她穿着一身传统的红白配色和服,白色的长发扎成两束低马尾,垂落两侧。

身形娇小的甚至可以说有些单薄,看起来就像是一个精致的日式人偶。

因幡月夜。

“天下五剑”中最年少的一位,也是唯一的中学生。

此刻,她正端正地跪坐在体育馆中央的一块坐垫上,双目紧闭,双手平放在膝盖上,一把太刀外观的模造刀静静地横陈在她身侧。

世界在她的感知中,是黑色的。

但这并不意味着虚无。

相反,对于失去了视觉这种霸道感官的人来说,世界反而展现出了它更为细腻、更为本质的一面。

人类这种生物,大脑处理的信息中有超过80%来自视觉。

过于依赖眼睛,往往会让大脑变得懒惰,忽视了风的低语,忽视了地板的震颤,忽视了空气中流动的温度变化。

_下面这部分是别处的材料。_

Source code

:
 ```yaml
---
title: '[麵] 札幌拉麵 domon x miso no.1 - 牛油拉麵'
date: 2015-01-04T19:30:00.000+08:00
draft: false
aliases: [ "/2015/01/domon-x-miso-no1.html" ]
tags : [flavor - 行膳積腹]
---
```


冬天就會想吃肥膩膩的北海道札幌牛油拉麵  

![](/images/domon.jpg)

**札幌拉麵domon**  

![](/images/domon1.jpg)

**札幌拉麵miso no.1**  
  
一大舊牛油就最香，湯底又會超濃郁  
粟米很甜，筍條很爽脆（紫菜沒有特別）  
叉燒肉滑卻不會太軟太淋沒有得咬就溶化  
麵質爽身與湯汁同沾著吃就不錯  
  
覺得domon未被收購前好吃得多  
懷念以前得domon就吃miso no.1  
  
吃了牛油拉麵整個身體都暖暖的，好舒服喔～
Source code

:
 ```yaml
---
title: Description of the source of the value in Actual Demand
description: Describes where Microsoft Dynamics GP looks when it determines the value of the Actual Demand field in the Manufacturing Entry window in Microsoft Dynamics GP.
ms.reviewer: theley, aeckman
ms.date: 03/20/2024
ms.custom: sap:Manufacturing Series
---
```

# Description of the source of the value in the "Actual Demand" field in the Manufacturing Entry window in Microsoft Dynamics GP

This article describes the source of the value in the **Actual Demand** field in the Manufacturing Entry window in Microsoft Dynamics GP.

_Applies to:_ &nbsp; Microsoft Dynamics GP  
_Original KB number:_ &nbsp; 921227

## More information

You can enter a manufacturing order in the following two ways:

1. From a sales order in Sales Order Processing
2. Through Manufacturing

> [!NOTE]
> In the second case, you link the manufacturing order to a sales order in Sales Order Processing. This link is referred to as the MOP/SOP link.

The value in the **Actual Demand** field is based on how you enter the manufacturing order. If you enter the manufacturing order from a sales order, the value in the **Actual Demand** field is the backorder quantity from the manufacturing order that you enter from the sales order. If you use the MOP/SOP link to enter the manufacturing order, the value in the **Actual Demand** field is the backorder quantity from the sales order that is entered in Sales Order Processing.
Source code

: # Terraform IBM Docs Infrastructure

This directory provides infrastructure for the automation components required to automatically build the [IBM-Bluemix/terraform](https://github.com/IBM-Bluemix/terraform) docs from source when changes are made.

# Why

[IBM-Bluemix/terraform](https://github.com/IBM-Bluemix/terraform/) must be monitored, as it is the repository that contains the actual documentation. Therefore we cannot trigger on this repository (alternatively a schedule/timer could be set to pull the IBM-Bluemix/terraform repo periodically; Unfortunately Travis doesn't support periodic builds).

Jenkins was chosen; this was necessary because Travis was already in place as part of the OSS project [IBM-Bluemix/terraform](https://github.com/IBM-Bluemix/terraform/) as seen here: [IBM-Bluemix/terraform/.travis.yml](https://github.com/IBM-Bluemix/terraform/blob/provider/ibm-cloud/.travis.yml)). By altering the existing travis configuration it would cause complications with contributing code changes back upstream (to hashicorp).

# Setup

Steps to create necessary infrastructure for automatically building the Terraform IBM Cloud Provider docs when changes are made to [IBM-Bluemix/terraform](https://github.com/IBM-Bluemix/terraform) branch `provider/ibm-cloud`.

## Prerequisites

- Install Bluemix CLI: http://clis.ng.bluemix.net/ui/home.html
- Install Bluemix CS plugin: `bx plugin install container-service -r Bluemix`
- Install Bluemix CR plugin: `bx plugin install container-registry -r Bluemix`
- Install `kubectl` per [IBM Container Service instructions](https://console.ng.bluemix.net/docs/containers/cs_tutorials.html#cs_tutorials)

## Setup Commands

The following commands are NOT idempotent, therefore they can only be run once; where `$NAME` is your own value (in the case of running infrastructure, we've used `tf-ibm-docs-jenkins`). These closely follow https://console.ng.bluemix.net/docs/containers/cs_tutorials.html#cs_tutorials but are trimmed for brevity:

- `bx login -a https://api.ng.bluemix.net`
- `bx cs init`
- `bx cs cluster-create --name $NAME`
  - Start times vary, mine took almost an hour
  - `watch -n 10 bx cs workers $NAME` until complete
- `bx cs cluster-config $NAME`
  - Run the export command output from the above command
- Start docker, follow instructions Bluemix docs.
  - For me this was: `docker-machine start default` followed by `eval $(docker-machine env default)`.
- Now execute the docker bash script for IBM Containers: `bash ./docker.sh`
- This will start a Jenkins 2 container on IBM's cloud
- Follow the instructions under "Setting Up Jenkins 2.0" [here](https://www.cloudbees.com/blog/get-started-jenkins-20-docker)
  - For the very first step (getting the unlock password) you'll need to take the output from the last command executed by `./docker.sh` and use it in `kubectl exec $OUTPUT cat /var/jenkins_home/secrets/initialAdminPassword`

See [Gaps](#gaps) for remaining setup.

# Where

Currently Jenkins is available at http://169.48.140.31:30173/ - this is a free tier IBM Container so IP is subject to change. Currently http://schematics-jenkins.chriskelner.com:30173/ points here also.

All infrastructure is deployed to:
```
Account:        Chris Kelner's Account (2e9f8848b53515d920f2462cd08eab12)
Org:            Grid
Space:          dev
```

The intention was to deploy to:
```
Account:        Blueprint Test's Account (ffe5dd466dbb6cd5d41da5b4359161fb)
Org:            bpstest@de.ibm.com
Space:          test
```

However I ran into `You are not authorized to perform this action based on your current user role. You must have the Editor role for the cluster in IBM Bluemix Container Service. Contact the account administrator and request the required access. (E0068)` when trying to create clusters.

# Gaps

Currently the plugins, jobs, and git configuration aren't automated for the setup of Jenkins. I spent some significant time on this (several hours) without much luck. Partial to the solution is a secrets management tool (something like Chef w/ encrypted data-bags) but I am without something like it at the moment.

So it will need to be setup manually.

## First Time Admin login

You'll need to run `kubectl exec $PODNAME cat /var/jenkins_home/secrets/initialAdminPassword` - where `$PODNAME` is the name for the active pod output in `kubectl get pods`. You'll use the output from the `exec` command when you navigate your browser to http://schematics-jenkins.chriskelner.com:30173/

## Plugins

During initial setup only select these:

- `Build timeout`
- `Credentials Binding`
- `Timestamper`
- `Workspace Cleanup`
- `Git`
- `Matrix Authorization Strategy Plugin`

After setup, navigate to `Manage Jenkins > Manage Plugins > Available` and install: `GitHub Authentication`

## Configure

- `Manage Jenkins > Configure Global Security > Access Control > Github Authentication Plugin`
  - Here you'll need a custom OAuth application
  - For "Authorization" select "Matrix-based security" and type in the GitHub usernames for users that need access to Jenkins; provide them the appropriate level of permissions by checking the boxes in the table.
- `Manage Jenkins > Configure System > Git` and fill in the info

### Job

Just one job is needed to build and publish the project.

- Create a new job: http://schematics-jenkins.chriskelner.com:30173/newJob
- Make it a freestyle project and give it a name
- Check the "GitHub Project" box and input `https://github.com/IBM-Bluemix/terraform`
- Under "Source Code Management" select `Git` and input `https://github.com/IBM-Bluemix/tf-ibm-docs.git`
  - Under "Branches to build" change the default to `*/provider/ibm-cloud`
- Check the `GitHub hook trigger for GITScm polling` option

当视觉的大门被关上,听觉、触觉、嗅觉的窗户便被彻底打开。

正如那些生活在深海或者洞穴中的生物,为了适应黑暗,进化出了超乎寻常的感知器官。

——蝙蝠在漆黑的夜空中精准捕食飞蛾,以及盲鱼在湍急的暗流中从不触礁。

因此。

对于因幡月夜而言,周围的一切动静,反而在她的脑海中构建出一个比视觉所见更加立体。

整个学园里的所有声音,她都听得一清二楚。

而这并非什么魔法。

而是将听觉锻炼到极致后,生物本能的一种升华。

而现如今所有的声音,都在向她传递一个信息:

有一个不可思议的存在,来了。

“来了。”

因幡月夜微微侧头,那对藏在银白发丝下的耳朵轻轻颤动了一下。

她那樱色的薄唇轻启,吐出两个轻柔的字眼。

“吱呀——”

几乎是在她话音落下的同一瞬间。

那扇沉重的体育馆大门,缓缓向内敞开。

大量的光线随着大门的开启涌入昏暗的室内。

逆光之中。

海默的身影被拉得修长。

在他身后,跟着神情冷漠的天羽斩斩,以及气喘吁吁、脸上还带着未消退红晕的鬼瓦轮和百舌鸟野。

第9章 正式邀请

“哦?”

海默跨过门槛,目光落在了那个跪坐在光柱中的娇小身影上。

看到对方那副显然是等待多时的架势,海默的眼中闪过一丝赞赏。

“看来你知道我要来了?”

海默没有拐弯抹角,径直地走向场馆中央。

“是的,上神大人。”

因幡月夜微微欠身,行了一个标准的古礼。

此言一出。

而当听到这个称呼,跟在海默身后的天羽斩斩微微挑了挑眉。

而气喘吁吁追上来的鬼瓦轮、百舌鸟野则是愣在了门口。

“上神大人?”

鬼瓦轮和百舌鸟野扶着门框,满脸的不可置信。

“你知道我是谁?”

海默自然没有理会后方的骚动,饶有兴致地看着因幡月夜。

“不,月夜并不知晓您的名讳。”

因幡月夜摇了摇头。

“但是,月夜能听见。”

“听见?”

“是的。”

因幡月夜指了指自己的耳朵。

“从您降临的那一刻起,整个学园的声音都变了。”

“风不再流动,鸟不再鸣叫,就连空气中的尘埃都在颤抖。”

“那是万物在面对绝对上位者时,本能的臣服。”

“而且……”

“我还听见了您先是击败了女帝,然后用百舌鸟野同学的那根甩棍粉碎了鬼瓦轮的面具。”

“这些我都听得清清楚楚。”

随着因幡月夜将刚才发生在教学楼里的战斗细节一一道来。

天羽斩斩站在一旁冷眼旁观,眉头微皱,显然对于这种偷听的手段感到颇为不屑。

不过。

天羽斩斩那双漆黑眸子深处,亦显露出更多的凝重。

毕竟。

这里是旧校舍的体育馆。

距离刚才发生冲突的那栋教学楼,直线距离少说也有几百米。

中间更是隔着重重叠叠的墙壁、树木,还有学园里那从未停歇的嘈杂人声。

在这种环境下。

不仅能听到,还能精准地还原出战斗的每一帧画面,甚至连武器的材质、击打的位置都分毫不差。